III. RAZÕES DE DECIDIR

Aplica-se o Código de Defesa do Consumidor às instituições financeiras, nos termos da Súmula 297 do STJ, diante da configuração de relação de consumo entre as partes.

O consumidor impugna expressamente a autenticidade da assinatura constante do contrato bancário apresentado pela instituição financeira, alegando fraude e inexistência de manifestação válida de vontade.

O Tema 1.061 do STJ fixa a tese de que, impugnada a autenticidade da assinatura constante de contrato bancário, incumbe à instituição financeira comprovar sua autenticidade, mediante perícia grafotécnica ou outro meio idôneo de prova.

O magistrado de origem incorre em error in procedendo ao julgar antecipadamente a lide sem apreciar o pedido de produção de prova pericial formulado pelo autor, embora a controvérsia dependa de esclarecimento técnico acerca da autenticidade da digital e da assinatura a rogo.

A supressão da fase instrutória em demanda que discute possível fraude contratual viola os princípios constitucionais do contraditório, da ampla defesa e do devido processo legal, previstos no art. 5º, LV, da Constituição Federal.

A hipótese não autoriza a aplicação do art. 355, I, do CPC, pois a controvérsia demanda dilação probatória e produção de prova técnica imprescindível ao deslinde da causa.

A nulidade da sentença impõe o retorno dos autos à origem para realização de perícia grafotécnica e regular instrução processual, com afastamento das conclusões de mérito e dos ônus sucumbenciais anteriormente fixados.

IV. DISPOSITIVO E TESE

Recurso provido.

Tese de julgamento:

Impugnada a autenticidade de assinatura constante de contrato bancário, compete à instituição financeira comprovar sua veracidade, nos termos do Tema 1.061 do STJ.
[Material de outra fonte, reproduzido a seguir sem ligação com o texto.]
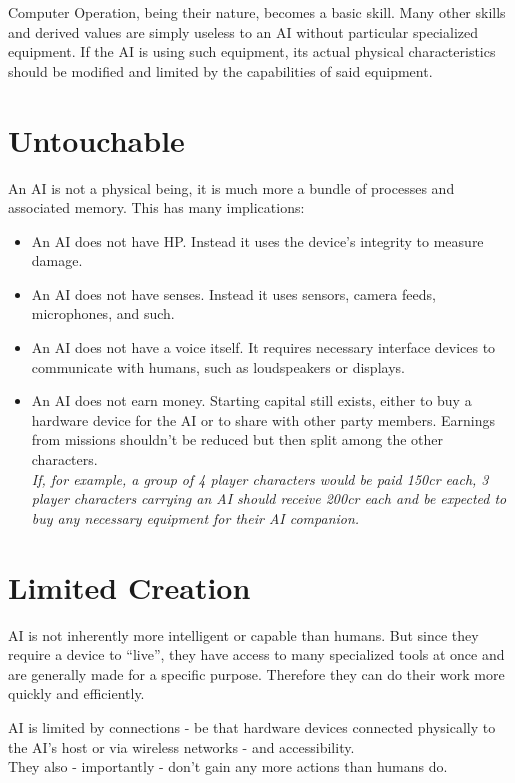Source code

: \documentclass[12pt,a4paper,openany]{book}
\begin{document}
	Computer Operation, being their nature, becomes a basic skill. Many other skills and derived values are simply useless to an AI without particular specialized equipment. If the AI is using such equipment, its actual physical characteristics should be modified and limited by the capabilities of said equipment.

	\chapter{Untouchable}
	An AI is not a physical being, it is much more a bundle of processes and associated memory. This has many implications:
	\vspace{-8mm}
	\begin{itemize}
		\setlength\itemsep{-8mm}
		\item An AI does not have HP. Instead it uses the device’s integrity to measure damage.
		\item An AI does not have senses. Instead it uses sensors, camera feeds, microphones, and such.
		\item An AI does not have a voice itself. It requires necessary interface devices to communicate with humans, such as loudspeakers or displays.
		\item An AI does not earn money. Starting capital still exists, either to buy a hardware device for the AI or to share with other party members. Earnings from missions shouldn’t be reduced but then split among the other characters.\\
			\textit{If, for example, a group of 4 player characters would be paid 150cr each, 3 player characters carrying an AI should receive 200cr each and be expected to buy any necessary equipment for their AI companion.}
	\end{itemize}

	\chapter{Limited Creation}
	AI is not inherently more intelligent or capable than humans. But since they require a device to “live”, they have access to many specialized tools at once and are generally made for a specific purpose. Therefore they can do their work more quickly and efficiently.
	\par
	AI is limited by connections - be that hardware devices connected physically to the AI's host or via wireless networks - and accessibility.
	\\%
	They also - importantly - don’t gain any more actions than humans do.
\end{document}
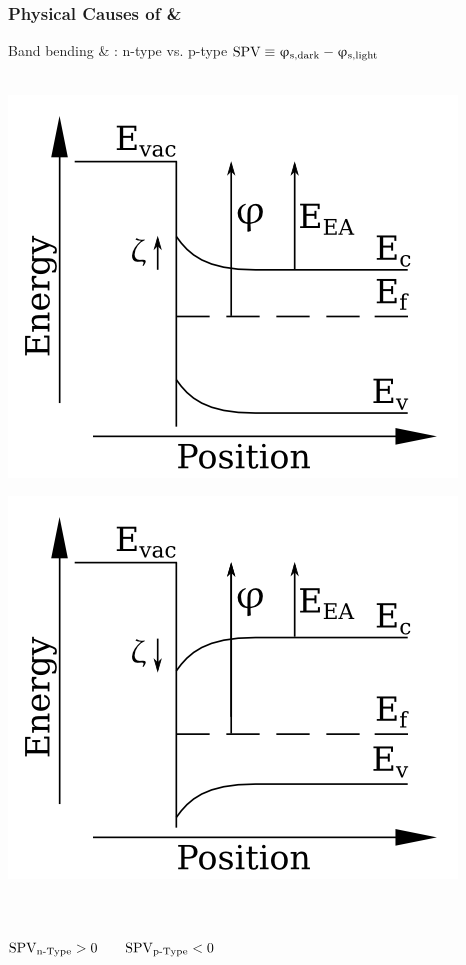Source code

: \documentclass{beamer}
\begin{document}
\begin{frame}
\frametitle{Physical Causes of \cpd{} \& \spv{}}
\begin{block}{Band bending \& \spv{}: n-type vs. p-type}
\centering
$\text{SPV} \equiv \upvarphi _{\text{s,dark}} - \upvarphi _{\text{s,light}}$\\[-8pt]\hrulefill\\[-5pt]
\begin{minipage}{0.45\linewidth}
\centering
	\includegraphics[width=0.9\linewidth]{./figs/pres/bbdefn}
\end{minipage}
\hfill
\begin{minipage}{0.45\linewidth}
\centering
	\includegraphics[width=0.9\linewidth]{./figs/pres/bbdefp}
\end{minipage}\\\hrulefill\\
$\text{SPV}_{\text{n-Type}} 	> 0	\qquad	\text{SPV}_{\text{p-Type}} 	< 0	$
\end{block}\end{frame}
\end{document}
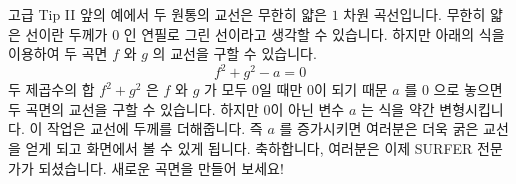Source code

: \begin{surferPage}{고급 Tip II}
앞의 예에서 두 원통의 교선은 무한히 얇은 $1$ 차원 곡선입니다. 무한히 얇은 선이란 두께가 $0$ 인 연필로 그린 선이라고 생각할 수 있습니다. 하지만 아래의 식을 이용하여 두 곡면 $f$ 와 $g$ 의 교선을 구할 수 있습니다. 
\[ f^2+g^2-a=0\]
두 제곱수의 합 $f^2+g^2$ 은 $f$ 와 $g$ 가 모두 0일 때만 0이 되기 때문 $a$ 를 $0$ 으로 놓으면 두 곡면의 교선을 구할 수 있습니다. 하지만 0이 아닌 변수 $a$ 는 식을 약간 변형시킵니다. 이 작업은 교선에 두께를 더해줍니다. 즉 $a$ 를 증가시키면 여러분은 더욱 굵은 교선을 얻게 되고 화면에서 볼 수 있게 됩니다. 
\newline \newline
축하합니다, 여러분은 이제 SURFER 전문가가 되셨습니다. 새로운 곡면을 만들어 보세요!
\end{surferPage}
O julgamento antecipado da lide sem realização de perícia grafotécnica requerida pela parte autora configura cerceamento de defesa quando a autenticidade do contrato constitui questão central da controvérsia.

A ausência de instrução probatória adequada em demanda que discute fraude em empréstimo consignado viola os princípios do contraditório, da ampla defesa e do devido processo legal.

A nulidade da sentença impõe o retorno dos autos à origem para regular instrução e realização de prova pericial técnica.

Dispositivos relevantes citados: CF/1988, art. 5º, LV; CDC, arts. 2º, 3º e 6º, VIII; CPC, arts. 355, I, 369, 408, 428, 429, II, 487, I, 932, V, “b”, 1.012, caput e §1º, 1.021, §4º, 1.026, §2º, e 1.039; CC, art. 595.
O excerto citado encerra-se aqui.